Source material:
((
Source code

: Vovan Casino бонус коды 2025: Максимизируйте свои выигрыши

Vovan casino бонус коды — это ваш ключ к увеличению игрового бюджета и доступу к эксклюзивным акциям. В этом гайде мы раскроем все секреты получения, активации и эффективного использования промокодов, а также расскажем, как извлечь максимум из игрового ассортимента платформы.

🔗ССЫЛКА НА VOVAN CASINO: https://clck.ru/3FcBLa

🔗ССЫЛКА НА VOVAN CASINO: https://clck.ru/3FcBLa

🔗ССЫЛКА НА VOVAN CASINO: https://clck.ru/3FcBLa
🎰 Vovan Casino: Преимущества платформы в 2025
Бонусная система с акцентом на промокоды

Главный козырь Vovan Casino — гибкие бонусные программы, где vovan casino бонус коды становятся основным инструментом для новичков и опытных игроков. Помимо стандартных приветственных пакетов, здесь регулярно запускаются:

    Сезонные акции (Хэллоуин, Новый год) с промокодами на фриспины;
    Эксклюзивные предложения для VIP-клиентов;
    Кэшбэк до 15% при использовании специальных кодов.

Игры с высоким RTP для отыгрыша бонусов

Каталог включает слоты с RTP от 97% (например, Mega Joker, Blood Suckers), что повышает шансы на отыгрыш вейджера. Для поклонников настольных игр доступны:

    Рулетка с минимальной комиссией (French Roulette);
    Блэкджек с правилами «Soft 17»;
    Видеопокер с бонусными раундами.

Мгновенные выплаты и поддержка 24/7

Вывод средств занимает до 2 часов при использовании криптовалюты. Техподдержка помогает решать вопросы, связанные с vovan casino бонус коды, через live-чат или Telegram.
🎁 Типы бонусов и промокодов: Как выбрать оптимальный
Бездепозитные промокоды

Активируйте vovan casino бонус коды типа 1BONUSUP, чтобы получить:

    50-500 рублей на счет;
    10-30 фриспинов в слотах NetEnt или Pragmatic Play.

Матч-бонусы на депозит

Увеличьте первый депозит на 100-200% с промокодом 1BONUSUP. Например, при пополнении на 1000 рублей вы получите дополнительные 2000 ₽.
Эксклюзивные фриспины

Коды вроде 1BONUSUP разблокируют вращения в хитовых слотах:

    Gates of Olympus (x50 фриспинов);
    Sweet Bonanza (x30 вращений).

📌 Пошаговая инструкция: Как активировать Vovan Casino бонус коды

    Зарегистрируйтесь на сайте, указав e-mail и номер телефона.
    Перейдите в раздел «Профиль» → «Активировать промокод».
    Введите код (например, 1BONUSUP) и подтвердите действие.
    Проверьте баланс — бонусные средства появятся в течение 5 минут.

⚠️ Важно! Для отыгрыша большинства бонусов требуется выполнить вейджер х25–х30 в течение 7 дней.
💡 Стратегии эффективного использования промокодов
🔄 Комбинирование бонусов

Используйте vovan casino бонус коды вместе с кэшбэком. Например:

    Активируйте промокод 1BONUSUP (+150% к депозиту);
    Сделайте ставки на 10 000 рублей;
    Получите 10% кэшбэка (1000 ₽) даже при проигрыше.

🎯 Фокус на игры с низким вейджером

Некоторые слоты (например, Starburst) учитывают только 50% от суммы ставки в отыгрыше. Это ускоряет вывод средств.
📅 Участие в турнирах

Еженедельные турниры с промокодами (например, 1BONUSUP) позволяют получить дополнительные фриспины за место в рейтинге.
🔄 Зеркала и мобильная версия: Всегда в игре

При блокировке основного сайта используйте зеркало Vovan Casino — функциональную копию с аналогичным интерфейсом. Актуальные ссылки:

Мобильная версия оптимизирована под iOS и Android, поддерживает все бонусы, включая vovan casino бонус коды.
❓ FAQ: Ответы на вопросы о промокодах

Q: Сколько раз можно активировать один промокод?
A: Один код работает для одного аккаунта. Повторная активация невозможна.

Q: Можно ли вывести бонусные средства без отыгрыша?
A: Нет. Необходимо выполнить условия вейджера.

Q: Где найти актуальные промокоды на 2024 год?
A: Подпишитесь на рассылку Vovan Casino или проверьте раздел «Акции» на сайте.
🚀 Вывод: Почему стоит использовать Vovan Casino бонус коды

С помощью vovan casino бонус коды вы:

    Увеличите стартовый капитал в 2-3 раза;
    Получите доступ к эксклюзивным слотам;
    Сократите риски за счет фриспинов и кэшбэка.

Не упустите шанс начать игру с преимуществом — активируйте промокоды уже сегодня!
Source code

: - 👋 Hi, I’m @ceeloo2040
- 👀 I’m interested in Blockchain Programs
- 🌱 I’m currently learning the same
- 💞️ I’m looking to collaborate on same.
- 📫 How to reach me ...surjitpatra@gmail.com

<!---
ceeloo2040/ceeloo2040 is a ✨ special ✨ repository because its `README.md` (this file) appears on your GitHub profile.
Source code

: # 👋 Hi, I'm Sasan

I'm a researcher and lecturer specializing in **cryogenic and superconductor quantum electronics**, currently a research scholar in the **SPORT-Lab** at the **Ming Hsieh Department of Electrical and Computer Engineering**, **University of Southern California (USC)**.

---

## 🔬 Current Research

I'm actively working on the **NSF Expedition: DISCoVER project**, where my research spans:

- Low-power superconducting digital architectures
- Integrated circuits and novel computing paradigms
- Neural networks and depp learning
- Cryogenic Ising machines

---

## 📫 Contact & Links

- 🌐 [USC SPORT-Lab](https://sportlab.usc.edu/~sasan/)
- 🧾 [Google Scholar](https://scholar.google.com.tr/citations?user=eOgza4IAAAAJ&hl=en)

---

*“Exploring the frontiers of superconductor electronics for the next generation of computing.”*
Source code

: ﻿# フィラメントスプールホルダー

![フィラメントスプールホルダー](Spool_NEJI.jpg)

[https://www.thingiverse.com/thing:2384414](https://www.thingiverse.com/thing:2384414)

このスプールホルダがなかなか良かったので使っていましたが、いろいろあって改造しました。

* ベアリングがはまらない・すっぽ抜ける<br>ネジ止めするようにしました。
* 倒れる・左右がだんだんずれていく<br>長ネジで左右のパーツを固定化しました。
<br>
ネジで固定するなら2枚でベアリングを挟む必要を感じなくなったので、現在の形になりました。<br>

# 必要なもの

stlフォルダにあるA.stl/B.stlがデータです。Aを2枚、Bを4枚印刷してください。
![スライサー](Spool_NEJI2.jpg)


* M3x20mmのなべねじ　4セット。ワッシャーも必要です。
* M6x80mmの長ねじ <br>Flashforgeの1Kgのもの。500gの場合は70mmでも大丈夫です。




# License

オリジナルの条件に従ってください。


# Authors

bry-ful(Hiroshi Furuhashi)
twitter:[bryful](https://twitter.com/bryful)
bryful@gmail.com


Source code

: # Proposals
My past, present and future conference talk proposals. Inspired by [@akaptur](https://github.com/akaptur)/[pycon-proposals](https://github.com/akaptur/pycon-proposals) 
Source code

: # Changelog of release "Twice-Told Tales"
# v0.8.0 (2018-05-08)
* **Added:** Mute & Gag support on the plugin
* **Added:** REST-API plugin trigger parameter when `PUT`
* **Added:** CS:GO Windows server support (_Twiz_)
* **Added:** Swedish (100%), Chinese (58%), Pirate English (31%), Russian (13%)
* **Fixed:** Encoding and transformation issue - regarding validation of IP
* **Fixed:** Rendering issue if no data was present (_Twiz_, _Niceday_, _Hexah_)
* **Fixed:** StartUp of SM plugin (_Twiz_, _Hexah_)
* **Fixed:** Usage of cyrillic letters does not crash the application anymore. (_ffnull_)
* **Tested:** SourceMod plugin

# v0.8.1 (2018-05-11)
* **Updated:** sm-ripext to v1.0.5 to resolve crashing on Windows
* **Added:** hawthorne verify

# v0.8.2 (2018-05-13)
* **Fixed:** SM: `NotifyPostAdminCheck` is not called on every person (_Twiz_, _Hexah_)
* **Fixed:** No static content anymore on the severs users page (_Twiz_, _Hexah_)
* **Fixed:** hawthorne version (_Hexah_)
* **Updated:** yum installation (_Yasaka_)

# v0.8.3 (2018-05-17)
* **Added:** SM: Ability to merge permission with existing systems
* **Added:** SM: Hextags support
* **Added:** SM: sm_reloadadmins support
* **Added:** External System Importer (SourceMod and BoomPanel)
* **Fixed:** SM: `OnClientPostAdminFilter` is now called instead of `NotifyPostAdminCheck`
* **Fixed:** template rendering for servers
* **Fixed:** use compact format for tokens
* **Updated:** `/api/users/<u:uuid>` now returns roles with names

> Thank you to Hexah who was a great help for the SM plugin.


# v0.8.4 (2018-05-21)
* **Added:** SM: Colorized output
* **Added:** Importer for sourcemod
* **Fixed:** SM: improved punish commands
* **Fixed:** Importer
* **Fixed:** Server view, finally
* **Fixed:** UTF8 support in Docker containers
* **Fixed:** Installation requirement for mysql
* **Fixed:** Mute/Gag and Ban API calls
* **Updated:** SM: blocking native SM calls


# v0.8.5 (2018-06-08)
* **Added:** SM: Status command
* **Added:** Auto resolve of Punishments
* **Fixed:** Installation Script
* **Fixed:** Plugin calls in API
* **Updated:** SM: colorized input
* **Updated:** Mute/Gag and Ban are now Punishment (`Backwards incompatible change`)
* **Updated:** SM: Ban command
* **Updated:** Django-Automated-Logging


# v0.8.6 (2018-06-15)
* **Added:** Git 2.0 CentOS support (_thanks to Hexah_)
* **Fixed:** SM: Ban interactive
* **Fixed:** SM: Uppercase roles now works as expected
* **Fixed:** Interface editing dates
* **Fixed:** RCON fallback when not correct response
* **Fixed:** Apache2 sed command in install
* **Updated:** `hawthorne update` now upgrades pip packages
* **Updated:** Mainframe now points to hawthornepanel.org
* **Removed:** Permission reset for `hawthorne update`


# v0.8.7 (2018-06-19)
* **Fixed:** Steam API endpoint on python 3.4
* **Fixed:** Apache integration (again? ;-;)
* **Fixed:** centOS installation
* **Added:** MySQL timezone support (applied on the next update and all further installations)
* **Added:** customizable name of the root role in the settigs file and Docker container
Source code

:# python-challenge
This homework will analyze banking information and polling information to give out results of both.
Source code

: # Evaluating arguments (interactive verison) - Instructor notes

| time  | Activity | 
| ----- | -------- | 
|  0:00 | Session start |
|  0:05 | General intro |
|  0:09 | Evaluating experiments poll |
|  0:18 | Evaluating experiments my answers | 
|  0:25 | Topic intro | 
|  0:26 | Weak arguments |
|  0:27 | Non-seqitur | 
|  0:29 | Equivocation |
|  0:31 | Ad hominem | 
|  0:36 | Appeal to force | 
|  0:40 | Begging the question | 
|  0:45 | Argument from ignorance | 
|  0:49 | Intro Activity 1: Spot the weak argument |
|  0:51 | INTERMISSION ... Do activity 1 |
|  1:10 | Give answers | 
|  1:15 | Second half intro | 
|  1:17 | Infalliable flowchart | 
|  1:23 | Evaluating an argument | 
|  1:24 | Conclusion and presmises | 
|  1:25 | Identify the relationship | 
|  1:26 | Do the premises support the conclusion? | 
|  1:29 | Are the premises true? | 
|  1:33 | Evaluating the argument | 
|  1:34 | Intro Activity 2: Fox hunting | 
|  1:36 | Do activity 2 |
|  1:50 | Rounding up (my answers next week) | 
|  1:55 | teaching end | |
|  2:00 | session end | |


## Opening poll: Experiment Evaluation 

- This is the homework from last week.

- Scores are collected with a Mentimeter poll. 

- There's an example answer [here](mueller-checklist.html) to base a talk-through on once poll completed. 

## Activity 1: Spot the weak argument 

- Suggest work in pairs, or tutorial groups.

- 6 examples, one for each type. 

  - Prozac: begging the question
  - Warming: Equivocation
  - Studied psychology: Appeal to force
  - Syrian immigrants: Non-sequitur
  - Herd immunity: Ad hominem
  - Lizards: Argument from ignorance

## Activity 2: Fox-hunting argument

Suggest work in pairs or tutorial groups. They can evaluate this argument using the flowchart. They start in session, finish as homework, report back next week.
))
Task details:
If "ставки" is in a line of the listing above, count that line; give the final number and nothing more.

Answer space:
2